## Exercise objective
Give the number of lines in the data that contain "insert", and nothing more.

Data items:
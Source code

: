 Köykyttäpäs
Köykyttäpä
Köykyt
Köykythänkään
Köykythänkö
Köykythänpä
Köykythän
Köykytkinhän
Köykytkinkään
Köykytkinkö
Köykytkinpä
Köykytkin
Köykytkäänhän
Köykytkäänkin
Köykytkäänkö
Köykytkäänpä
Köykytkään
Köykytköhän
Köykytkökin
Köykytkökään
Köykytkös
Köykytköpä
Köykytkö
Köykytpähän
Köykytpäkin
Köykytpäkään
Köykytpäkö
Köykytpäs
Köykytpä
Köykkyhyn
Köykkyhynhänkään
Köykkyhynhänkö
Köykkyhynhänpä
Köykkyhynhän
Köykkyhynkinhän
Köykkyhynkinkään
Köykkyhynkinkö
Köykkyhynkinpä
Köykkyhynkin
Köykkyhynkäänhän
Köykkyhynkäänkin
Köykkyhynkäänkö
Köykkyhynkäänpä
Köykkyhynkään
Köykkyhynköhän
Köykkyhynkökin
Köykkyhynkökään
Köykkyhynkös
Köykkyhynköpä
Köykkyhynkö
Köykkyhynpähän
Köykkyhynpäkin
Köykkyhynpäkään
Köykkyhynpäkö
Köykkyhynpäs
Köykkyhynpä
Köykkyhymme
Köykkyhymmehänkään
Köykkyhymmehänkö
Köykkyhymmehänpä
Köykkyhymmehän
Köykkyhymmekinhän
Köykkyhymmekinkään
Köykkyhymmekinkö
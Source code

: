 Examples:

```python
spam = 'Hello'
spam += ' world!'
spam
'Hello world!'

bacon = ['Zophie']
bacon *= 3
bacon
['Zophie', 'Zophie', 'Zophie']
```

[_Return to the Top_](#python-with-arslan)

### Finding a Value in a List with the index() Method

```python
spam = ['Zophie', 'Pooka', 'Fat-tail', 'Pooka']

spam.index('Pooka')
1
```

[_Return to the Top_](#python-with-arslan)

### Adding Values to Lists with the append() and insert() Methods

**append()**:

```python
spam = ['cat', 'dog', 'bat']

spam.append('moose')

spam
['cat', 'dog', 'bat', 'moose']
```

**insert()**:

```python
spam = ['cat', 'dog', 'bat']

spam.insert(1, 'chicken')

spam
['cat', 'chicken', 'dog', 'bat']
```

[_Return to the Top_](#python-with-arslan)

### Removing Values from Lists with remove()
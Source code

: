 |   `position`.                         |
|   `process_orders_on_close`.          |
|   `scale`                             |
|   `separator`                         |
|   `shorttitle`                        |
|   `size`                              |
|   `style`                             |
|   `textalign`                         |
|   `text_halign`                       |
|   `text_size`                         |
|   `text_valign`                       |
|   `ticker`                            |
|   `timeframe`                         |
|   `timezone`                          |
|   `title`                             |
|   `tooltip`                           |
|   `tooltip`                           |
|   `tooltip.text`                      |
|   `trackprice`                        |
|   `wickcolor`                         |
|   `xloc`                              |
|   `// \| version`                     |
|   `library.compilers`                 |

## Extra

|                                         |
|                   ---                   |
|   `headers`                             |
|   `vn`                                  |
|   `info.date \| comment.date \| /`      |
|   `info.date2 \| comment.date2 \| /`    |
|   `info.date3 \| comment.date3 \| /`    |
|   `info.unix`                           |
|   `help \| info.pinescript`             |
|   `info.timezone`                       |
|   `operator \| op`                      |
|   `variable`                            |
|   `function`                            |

## Written solution
3